Anthony Allen Shore was scheduled to be given a lethal injection Wednesday evening, but the judge withdrew the execution warrant at prosecutors’ request just hours before Shore was set to die. His death was rescheduled for Jan. 18.
“If this was my day, God’s will be done. He gave me another 90 days,” the 55-year-old Shore said in reaction to the execution delay, according to a Texas Department of Criminal Justice spokesman.
Another convicted killer, Larry Swearingen, allegedly tried to convince Shore to take responsibility for the 1998 killing of 19-year-old Melissa Trotter, according to Montgomery County District Attorney Brett Ligon. Swearingen was convicted of her slaying and put on death row for it. His execution is scheduled for Nov. 16.
Ligon said investigators from his office spoke with Shore on Tuesday and he told them he wouldn’t cooperate with Swearingen and instead chose to expose the scheme. Swearingen tried a similar scheme before his trial for Trotter’s killing, the prosecutor said.
The U.S. Supreme Court refused an appeal from Swearingen last October. His attorneys have long wanted additional DNA testing of evidence they say could show he didn’t kill Trotter.
Trotter was last seen in December 1998 leaving a college in Montgomery County, just north of Houston. Her body was found about a month later farther north in the Sam Houston National Forest. She had been strangled.
The four killings that led to Shore getting the death penalty occurred from 1986 to 1995. He confessed to the slayings of the four female victims after a tiny particle collected from under the fingernail of 21-year-old Maria del Carmen Estrada, whose body was dumped in a Houston Dairy Queen’s drive-thru lane, was matched to his DNA.
Estrada’s 1992 killing went unsolved for more than a decade. Shore received eight years’ probation and became a registered sex offender in 1998 for sexually assaulting two relatives, but it took five years before authorities made the DNA match tying him to Estrada’s death.
“I didn’t set out to kill her,” Shore, a former tow truck driver and phone company repairman, told police in a taped interview played at his 2004 trial for Estrada’s slaying. “That was not my intent. But it got out of hand.”
Estrada was walking to work the morning of April 16, 1992, when Shore offered her a ride that she accepted.
Shore blamed “voices in my head that I was going to have her, regardless, to possess her in some way.”
Besides Estrada, he confessed to the slayings of 15-year-old Laurie Tremblay, who was found beside a trash bin outside a Houston restaurant in 1986; 9-year-old Diana Rebollar, who was abducted while walking to a neighborhood grocery store in 1994; and 16-year-old Dana Sanchez, who disappeared in 1995 while hitchhiking to her boyfriend’s home in Houston.

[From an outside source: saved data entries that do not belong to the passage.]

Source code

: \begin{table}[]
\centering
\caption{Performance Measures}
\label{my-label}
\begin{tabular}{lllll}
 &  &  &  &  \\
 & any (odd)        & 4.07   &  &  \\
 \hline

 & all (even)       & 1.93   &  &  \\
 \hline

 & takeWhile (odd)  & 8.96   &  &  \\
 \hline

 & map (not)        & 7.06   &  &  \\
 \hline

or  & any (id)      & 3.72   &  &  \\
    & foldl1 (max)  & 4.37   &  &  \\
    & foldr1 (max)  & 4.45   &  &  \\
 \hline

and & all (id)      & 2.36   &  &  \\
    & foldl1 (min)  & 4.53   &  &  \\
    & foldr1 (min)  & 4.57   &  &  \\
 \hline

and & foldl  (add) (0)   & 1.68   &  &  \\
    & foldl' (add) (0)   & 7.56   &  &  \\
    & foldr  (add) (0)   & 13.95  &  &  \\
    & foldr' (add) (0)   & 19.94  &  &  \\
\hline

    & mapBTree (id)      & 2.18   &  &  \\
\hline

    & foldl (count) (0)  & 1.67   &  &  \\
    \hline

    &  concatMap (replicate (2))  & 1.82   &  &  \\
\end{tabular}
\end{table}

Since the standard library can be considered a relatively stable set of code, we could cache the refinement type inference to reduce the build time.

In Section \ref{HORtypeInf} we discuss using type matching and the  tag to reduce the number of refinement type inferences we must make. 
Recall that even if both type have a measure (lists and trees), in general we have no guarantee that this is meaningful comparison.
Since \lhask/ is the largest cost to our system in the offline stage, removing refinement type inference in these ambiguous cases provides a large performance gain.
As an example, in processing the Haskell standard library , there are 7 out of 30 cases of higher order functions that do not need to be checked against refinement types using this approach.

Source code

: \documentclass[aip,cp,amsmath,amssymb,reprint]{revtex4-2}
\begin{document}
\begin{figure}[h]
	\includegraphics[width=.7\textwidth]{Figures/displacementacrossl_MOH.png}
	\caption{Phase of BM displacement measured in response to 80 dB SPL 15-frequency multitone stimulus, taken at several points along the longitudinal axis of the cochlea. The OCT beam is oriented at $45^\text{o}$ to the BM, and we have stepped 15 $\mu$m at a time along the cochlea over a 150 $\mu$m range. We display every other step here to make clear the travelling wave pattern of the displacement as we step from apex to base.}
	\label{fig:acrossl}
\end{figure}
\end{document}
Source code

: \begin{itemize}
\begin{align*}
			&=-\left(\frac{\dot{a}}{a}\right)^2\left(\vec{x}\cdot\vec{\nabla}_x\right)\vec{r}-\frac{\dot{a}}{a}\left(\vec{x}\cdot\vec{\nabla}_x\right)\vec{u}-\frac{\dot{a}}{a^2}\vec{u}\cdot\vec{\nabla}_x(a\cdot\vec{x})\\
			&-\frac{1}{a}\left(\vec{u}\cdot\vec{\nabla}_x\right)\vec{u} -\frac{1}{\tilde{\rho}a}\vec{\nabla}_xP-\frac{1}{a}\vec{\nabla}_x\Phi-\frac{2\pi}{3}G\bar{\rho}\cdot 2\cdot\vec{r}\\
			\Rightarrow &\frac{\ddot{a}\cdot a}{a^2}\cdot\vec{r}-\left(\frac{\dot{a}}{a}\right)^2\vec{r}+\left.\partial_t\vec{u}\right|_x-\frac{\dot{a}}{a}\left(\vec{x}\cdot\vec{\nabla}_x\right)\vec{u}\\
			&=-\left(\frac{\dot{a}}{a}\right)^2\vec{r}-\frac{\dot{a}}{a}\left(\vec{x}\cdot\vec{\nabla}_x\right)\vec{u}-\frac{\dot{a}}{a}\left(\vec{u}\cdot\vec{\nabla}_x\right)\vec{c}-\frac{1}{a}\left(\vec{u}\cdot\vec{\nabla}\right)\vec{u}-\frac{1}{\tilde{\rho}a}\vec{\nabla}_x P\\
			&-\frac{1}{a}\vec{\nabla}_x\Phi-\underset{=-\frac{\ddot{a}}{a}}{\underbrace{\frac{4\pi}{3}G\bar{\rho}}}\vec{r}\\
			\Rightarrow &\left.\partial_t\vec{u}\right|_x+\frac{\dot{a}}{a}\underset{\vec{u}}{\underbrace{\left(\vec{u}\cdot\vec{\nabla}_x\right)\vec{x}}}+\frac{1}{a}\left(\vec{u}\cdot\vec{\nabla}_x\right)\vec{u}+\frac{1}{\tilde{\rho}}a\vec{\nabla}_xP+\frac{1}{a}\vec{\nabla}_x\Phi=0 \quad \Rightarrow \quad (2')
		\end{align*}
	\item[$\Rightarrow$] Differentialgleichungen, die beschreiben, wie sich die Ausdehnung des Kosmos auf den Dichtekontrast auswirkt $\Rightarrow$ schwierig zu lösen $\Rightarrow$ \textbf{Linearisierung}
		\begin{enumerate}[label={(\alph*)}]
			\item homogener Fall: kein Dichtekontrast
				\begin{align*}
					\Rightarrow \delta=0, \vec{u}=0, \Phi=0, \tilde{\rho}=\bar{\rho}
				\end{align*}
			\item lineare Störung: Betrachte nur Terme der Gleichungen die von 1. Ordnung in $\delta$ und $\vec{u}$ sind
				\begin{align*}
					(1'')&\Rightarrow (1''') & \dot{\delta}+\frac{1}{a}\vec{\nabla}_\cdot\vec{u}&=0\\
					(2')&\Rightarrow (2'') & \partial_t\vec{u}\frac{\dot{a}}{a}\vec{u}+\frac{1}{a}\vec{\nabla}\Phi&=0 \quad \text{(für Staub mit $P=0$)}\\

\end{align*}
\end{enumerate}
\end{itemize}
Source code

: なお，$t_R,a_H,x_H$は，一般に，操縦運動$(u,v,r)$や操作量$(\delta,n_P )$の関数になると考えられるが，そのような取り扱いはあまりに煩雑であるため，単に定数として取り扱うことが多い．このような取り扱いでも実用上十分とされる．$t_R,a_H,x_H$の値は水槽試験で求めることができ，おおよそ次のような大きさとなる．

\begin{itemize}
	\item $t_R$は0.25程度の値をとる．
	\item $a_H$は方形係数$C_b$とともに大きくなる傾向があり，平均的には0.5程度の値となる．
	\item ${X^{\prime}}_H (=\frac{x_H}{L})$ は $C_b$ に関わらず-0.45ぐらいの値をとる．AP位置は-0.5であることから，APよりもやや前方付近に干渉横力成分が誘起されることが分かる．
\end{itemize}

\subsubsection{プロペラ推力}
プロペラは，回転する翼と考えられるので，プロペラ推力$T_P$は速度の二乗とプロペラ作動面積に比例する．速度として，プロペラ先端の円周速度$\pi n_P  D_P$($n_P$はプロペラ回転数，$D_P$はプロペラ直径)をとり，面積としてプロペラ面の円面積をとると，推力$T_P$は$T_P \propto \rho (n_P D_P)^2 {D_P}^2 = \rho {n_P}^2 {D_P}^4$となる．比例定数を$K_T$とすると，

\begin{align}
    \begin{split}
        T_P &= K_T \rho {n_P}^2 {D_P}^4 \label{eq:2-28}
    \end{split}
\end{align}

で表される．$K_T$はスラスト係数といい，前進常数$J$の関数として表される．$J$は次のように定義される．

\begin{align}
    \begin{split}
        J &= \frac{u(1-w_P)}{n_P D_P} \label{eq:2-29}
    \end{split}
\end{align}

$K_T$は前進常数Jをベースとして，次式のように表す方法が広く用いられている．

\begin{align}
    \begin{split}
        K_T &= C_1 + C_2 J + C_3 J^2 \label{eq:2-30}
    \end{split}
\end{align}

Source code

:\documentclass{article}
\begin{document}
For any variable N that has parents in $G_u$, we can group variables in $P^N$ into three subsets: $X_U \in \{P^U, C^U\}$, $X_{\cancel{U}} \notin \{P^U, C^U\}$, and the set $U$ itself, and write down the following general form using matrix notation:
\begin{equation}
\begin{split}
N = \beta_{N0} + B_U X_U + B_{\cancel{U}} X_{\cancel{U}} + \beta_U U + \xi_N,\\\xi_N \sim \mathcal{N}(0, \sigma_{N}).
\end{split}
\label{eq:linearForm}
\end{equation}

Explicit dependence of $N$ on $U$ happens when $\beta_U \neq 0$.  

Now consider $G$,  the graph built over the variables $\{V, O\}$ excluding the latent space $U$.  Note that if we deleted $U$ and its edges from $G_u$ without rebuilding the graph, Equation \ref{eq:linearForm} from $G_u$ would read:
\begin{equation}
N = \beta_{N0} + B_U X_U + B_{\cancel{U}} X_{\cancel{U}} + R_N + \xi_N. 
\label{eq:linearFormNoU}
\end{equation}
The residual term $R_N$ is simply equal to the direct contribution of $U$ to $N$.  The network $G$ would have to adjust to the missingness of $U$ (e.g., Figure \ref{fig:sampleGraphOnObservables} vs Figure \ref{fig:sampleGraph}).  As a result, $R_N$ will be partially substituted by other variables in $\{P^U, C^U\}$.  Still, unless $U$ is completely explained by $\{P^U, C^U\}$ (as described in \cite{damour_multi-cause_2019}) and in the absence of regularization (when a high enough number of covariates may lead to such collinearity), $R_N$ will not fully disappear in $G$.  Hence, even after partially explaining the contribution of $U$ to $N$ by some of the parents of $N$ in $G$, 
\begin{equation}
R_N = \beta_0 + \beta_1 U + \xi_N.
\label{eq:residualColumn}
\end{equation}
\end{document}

Shore’s lawyers told the jurors who convicted him of capital murder in 2004 that Shore desired the death penalty and wanted it to be known, which they said went against their advice to him.
During the appeals process, lawyers appointed to represent Shore argued he suffered from brain damage early in life that his trial attorneys didn’t discover and the brain injury affected his decision about wanting the death penalty. A federal appeals court earlier this year rejected the appeal, and two weeks ago the U.S. Supreme Court refused to review his case.
Then on Wednesday as Shore waited to be executed at the Huntsville prison, he received word that his punishment was being delayed.
Ligon, the district attorney in Montgomery County, reached out to Harris County District Attorney Kim Ogg, saying he wanted Shore’s execution date moved to allow an investigation into the alleged confession scheme to be completed. Ligon asked Texas Gov. Greg Abbott to issue a one-time, 30-day reprieve to “prevent” Shore and Swearingen “from perpetrating a fraud upon the criminal justice system.”
Ogg then obtained a court order withdrawing the execution warrant for Wednesday and resetting Shore’s punishment for Jan. 18, which she said was the soonest legally available date.
“It is always the first responsibility of prosecutors to see that justice is done,” Ogg said in a statement. “Shore’s execution is inevitable.”